== Material for this exercise

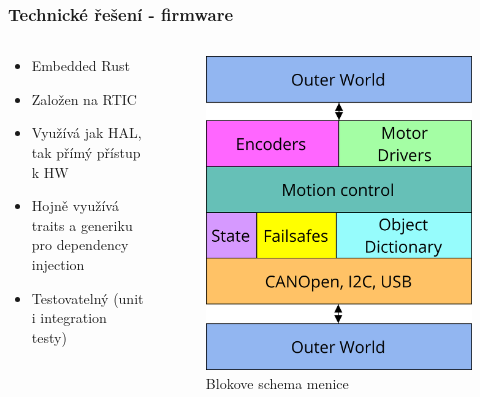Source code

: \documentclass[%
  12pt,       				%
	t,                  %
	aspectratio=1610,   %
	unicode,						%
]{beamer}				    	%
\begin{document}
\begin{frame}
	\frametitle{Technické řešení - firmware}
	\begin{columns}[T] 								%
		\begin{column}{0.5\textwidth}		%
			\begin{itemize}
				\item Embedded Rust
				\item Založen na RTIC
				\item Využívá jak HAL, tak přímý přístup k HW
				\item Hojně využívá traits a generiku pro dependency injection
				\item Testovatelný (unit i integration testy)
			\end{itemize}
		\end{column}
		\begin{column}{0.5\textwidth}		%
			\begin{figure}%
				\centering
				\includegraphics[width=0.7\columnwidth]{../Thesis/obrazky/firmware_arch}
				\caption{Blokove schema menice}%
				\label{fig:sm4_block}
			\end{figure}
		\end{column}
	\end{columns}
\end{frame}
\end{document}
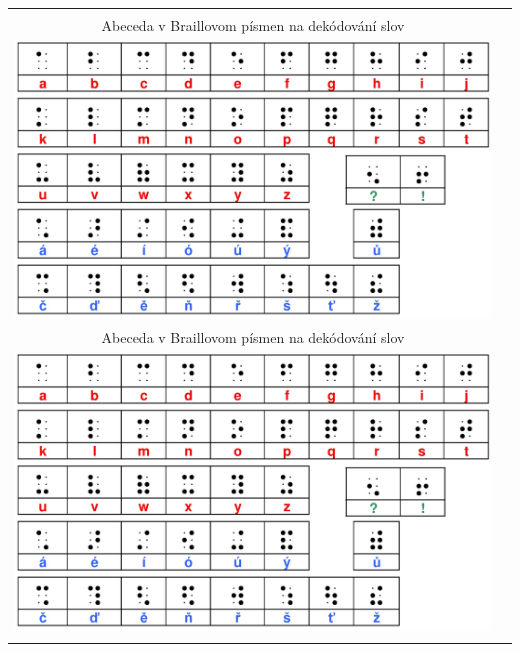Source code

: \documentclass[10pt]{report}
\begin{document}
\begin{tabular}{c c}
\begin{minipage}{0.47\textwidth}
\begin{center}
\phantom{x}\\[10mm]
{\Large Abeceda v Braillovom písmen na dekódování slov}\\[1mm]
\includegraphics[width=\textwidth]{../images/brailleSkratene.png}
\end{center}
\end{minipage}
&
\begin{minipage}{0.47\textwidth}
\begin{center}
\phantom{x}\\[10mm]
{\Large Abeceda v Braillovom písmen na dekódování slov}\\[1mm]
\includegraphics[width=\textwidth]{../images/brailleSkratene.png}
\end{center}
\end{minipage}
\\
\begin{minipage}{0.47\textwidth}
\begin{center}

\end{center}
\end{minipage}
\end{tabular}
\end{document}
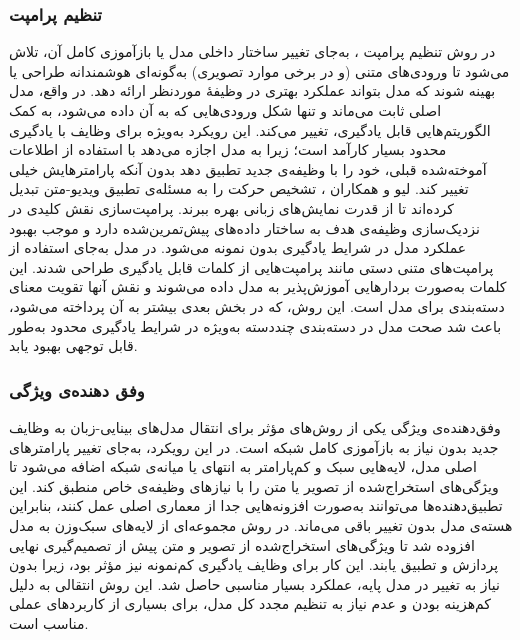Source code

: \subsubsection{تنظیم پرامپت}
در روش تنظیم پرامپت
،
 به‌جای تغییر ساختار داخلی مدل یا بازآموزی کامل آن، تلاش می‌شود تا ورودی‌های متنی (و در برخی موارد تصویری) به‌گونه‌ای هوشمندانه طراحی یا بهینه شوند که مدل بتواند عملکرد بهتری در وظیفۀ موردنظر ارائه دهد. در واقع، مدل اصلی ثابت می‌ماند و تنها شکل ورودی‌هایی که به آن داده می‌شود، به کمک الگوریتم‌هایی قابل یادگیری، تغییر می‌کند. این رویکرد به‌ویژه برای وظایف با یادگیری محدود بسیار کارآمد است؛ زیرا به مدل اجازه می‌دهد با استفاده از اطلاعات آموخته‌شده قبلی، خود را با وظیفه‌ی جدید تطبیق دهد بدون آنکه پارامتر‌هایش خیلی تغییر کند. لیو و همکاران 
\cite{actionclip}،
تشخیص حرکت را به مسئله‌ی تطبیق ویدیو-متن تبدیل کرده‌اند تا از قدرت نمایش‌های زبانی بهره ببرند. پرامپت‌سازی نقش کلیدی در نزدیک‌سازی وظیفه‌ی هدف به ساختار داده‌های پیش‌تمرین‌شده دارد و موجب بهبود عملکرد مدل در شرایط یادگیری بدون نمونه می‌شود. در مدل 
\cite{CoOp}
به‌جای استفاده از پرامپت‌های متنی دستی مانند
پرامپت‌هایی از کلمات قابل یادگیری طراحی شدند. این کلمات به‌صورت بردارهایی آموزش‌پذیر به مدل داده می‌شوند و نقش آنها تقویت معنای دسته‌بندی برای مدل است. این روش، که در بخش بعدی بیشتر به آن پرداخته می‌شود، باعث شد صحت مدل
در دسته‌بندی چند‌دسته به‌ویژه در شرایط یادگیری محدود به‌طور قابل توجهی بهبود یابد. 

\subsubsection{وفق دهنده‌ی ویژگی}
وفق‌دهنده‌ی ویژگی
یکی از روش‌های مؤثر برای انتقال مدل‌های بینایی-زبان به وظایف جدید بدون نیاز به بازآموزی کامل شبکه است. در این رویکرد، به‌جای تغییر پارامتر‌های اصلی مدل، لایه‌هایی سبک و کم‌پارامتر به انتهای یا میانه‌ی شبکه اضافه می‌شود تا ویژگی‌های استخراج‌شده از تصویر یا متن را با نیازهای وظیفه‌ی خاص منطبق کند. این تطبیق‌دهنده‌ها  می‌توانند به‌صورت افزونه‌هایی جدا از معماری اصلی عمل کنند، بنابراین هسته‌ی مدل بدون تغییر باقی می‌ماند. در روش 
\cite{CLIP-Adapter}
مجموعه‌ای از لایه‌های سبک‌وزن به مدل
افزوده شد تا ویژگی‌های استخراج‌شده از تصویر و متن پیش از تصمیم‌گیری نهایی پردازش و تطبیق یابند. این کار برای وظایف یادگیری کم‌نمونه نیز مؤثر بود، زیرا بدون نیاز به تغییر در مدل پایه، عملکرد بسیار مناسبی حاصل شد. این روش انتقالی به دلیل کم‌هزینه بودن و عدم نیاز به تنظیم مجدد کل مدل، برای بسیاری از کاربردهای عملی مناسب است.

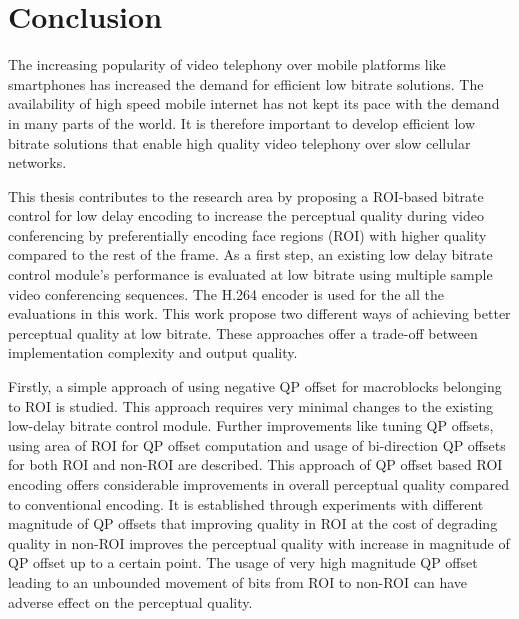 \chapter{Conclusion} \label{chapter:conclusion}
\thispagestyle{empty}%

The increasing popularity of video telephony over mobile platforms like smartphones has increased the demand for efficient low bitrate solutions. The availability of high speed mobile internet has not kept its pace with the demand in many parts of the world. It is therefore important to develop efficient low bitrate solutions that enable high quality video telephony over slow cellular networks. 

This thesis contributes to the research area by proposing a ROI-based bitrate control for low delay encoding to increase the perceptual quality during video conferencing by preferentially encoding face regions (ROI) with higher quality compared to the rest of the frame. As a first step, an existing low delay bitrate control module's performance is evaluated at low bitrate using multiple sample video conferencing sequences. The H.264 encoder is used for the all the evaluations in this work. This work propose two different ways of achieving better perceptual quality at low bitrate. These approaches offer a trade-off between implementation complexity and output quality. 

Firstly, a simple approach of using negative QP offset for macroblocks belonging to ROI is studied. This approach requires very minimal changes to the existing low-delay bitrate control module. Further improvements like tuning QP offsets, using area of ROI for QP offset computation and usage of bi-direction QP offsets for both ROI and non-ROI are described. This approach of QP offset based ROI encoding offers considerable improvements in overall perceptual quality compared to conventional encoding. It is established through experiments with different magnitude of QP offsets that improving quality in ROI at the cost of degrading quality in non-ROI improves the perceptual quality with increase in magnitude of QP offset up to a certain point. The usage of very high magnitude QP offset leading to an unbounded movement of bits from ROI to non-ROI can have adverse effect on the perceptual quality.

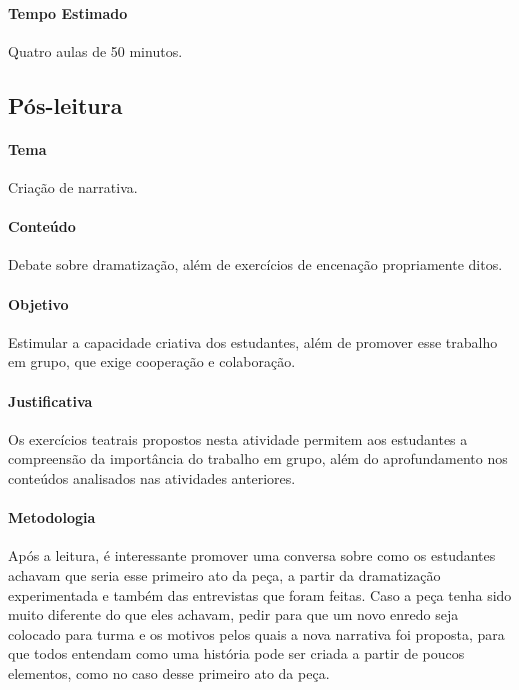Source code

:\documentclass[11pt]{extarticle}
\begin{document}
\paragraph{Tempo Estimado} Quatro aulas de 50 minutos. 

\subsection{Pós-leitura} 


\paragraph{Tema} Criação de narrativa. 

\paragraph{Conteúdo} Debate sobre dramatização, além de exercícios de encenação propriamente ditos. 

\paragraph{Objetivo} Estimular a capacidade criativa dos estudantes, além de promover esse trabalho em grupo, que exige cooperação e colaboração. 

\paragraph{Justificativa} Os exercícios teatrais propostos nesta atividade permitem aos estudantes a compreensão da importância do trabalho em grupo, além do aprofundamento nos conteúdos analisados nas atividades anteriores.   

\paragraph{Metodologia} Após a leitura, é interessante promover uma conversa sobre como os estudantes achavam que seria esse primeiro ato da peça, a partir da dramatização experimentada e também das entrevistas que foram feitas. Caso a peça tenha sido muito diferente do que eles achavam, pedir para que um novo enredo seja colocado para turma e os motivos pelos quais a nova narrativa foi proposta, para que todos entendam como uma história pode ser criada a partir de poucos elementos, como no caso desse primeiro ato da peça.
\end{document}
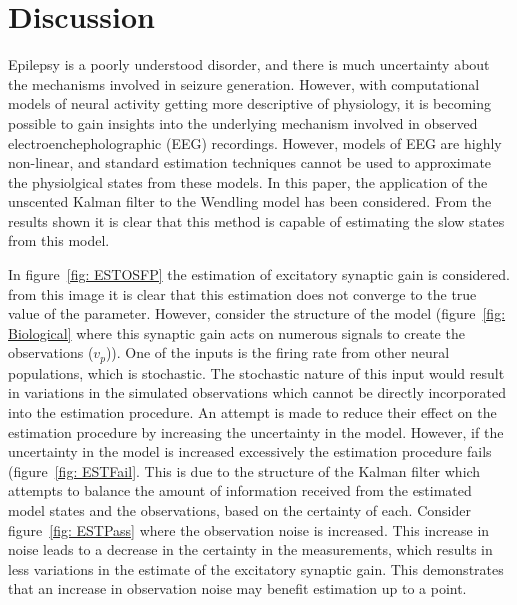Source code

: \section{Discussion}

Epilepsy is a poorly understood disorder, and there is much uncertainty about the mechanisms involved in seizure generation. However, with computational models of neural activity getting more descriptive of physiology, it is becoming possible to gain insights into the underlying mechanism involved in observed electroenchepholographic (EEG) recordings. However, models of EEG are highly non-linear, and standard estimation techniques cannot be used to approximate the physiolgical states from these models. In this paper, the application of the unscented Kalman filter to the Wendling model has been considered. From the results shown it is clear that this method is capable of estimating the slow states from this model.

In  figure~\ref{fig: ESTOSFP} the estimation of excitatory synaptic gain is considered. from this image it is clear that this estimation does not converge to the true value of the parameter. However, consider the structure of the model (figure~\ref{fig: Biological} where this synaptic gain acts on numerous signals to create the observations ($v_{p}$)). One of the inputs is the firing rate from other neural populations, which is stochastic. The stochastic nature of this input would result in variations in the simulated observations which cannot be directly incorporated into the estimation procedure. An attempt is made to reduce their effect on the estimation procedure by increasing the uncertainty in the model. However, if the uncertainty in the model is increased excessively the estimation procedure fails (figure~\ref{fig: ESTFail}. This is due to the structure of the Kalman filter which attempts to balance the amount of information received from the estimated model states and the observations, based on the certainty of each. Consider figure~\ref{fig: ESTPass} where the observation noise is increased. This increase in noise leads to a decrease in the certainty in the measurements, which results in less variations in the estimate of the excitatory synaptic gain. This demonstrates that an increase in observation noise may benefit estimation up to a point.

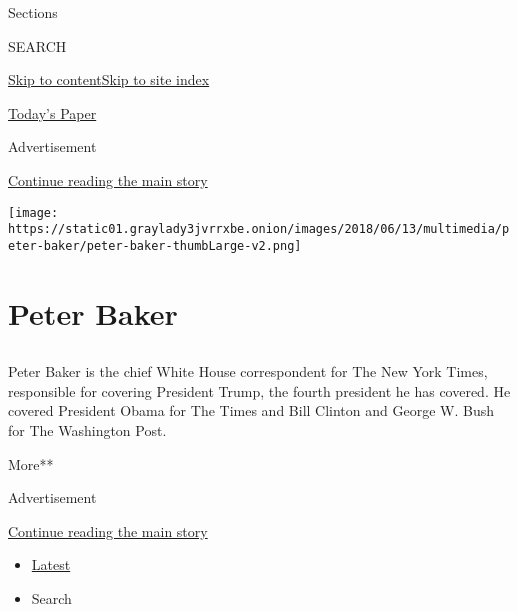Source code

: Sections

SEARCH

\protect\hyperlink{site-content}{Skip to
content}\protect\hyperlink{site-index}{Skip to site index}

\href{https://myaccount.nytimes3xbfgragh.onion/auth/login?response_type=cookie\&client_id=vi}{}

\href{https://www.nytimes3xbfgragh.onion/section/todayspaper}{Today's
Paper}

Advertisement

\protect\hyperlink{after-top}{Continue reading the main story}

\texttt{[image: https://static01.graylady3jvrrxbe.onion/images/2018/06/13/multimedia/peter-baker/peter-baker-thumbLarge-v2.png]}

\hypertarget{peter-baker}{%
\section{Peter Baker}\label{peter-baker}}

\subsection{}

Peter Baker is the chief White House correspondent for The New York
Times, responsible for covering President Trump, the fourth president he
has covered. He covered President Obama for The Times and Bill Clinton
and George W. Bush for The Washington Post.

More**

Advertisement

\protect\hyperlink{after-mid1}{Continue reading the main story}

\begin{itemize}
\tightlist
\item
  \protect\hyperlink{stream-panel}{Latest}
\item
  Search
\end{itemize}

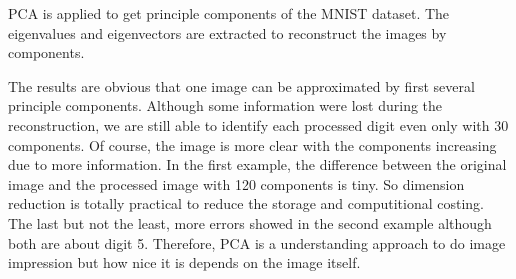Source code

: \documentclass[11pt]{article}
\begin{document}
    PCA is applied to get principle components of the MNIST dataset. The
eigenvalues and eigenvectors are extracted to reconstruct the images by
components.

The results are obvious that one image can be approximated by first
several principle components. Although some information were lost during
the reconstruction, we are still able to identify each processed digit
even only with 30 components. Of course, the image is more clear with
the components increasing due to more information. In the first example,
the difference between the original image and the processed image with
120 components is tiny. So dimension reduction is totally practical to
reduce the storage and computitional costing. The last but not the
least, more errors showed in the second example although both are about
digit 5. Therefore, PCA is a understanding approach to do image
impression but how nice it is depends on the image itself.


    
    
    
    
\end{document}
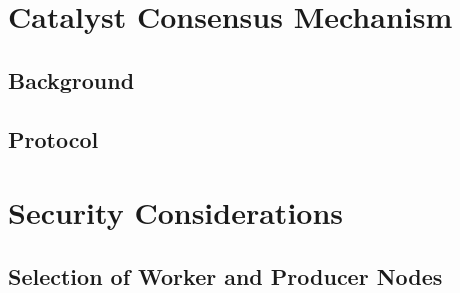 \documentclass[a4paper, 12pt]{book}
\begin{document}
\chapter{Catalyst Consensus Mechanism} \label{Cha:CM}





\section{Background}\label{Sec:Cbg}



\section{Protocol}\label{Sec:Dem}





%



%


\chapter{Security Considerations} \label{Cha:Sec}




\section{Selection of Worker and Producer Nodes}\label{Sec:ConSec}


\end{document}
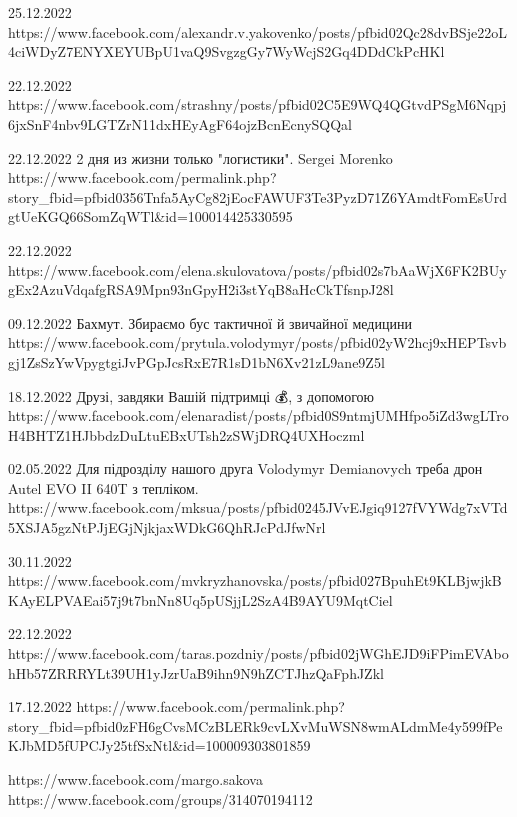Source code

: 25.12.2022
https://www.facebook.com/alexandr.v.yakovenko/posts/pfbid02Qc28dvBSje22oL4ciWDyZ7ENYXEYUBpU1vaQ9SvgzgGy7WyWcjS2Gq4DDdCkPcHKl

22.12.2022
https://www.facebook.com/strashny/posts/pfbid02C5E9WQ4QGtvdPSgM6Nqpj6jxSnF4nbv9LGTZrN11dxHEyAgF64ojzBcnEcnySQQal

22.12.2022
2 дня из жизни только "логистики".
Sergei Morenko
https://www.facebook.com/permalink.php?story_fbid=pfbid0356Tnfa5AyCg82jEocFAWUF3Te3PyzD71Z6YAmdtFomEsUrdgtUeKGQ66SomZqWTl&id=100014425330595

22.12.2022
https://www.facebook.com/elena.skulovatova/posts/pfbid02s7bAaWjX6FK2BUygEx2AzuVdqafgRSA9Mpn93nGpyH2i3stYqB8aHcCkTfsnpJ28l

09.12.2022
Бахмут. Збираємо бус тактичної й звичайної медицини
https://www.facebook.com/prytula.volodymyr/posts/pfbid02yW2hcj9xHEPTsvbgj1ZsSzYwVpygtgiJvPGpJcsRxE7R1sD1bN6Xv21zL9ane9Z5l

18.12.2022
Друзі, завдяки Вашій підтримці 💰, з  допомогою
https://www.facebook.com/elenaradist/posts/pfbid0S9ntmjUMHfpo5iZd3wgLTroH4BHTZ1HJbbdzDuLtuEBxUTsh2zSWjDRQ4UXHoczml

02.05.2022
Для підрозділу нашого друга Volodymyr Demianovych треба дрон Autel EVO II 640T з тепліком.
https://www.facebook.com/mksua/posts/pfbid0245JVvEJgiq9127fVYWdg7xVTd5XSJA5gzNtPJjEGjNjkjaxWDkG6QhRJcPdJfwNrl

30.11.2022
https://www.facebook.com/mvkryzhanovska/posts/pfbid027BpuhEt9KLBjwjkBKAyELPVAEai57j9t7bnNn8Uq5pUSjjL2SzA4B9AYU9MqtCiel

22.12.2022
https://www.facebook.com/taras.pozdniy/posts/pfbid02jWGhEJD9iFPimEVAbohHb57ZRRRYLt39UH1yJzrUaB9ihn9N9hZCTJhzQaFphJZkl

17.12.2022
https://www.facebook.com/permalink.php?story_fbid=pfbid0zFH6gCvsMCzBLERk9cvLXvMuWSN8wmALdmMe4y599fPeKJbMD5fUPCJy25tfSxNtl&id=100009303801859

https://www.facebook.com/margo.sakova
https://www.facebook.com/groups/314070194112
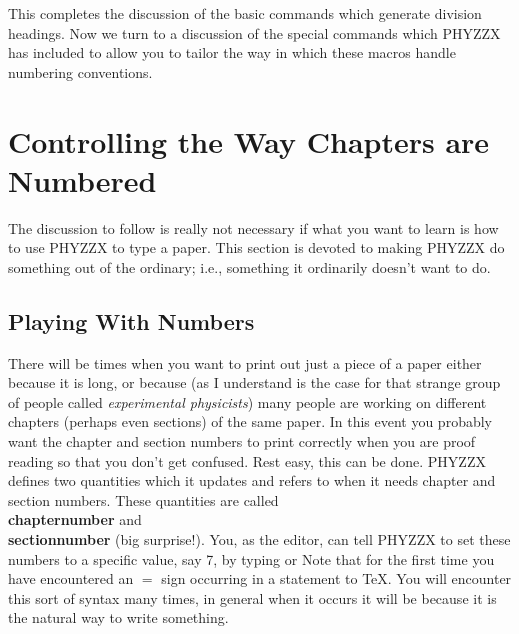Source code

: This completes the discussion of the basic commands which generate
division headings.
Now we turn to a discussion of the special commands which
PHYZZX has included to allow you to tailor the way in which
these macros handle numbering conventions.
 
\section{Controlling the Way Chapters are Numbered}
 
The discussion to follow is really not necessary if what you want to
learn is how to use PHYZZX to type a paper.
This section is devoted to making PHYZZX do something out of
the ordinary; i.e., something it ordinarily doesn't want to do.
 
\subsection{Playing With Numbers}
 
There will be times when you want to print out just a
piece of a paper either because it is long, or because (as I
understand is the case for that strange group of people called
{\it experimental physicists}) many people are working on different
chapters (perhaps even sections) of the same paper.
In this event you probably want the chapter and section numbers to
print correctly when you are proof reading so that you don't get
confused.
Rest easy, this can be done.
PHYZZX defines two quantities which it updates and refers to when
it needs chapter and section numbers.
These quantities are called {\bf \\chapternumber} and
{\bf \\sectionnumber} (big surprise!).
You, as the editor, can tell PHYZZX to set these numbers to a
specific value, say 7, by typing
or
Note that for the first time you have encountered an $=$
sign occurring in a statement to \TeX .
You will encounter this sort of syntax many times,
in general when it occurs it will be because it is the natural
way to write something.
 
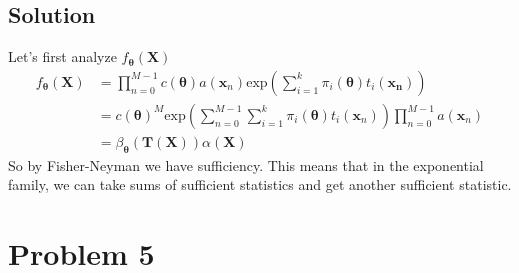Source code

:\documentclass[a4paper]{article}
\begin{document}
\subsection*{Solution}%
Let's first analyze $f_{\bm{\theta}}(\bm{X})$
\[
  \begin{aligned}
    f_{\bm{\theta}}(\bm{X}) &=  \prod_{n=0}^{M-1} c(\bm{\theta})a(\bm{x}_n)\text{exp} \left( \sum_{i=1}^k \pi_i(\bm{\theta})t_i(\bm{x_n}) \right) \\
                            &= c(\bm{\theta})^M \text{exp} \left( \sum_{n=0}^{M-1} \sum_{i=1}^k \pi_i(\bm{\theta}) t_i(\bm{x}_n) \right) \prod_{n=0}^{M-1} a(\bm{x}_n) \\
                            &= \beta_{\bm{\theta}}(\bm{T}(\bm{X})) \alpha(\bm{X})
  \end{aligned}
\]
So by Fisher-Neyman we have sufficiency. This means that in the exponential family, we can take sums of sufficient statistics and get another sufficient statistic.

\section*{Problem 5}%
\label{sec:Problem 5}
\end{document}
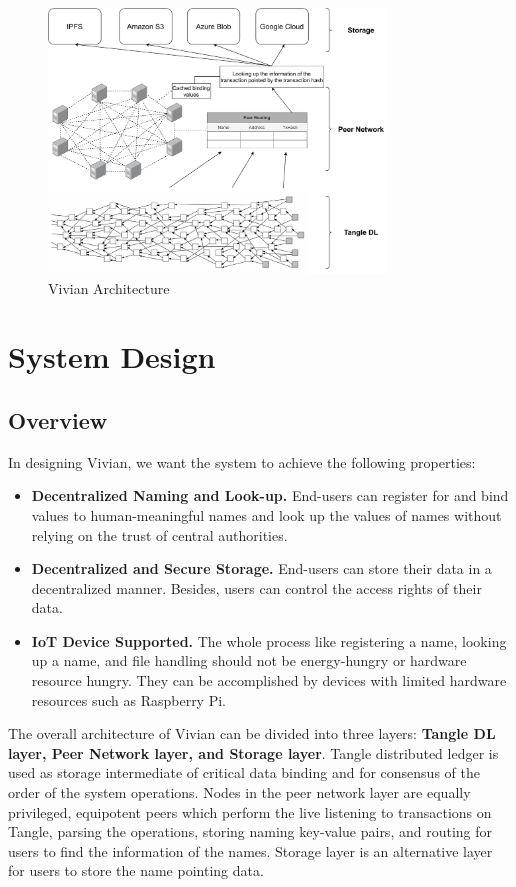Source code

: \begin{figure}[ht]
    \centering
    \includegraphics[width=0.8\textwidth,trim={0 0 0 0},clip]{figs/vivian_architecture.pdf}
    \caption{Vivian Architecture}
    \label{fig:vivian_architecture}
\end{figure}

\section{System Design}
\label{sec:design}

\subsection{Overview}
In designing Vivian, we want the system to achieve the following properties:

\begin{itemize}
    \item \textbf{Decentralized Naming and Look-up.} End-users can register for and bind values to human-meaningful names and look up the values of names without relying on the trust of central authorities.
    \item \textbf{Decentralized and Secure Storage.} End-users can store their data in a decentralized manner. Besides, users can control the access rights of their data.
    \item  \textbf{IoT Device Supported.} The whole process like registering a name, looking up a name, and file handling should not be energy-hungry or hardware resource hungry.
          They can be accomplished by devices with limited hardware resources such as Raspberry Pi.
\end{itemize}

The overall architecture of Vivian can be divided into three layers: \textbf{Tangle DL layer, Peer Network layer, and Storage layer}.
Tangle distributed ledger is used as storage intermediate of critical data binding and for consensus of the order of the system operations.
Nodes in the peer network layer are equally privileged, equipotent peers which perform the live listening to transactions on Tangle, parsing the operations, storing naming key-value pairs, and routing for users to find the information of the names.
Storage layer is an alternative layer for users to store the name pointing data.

====

- _Task instructions_
From the entries above, pull out each line that includes "overall".

- _Exercise answer_
Firstly, a simple approach of using negative QP offset for macroblocks belonging to ROI is studied. This approach requires very minimal changes to the existing low-delay bitrate control module. Further improvements like tuning QP offsets, using area of ROI for QP offset computation and usage of bi-direction QP offsets for both ROI and non-ROI are described. This approach of QP offset based ROI encoding offers considerable improvements in overall perceptual quality compared to conventional encoding. It is established through experiments with different magnitude of QP offsets that improving quality in ROI at the cost of degrading quality in non-ROI improves the perceptual quality with increase in magnitude of QP offset up to a certain point. The usage of very high magnitude QP offset leading to an unbounded movement of bits from ROI to non-ROI can have adverse effect on the perceptual quality.
The overall architecture of Vivian can be divided into three layers: \textbf{Tangle DL layer, Peer Network layer, and Storage layer}.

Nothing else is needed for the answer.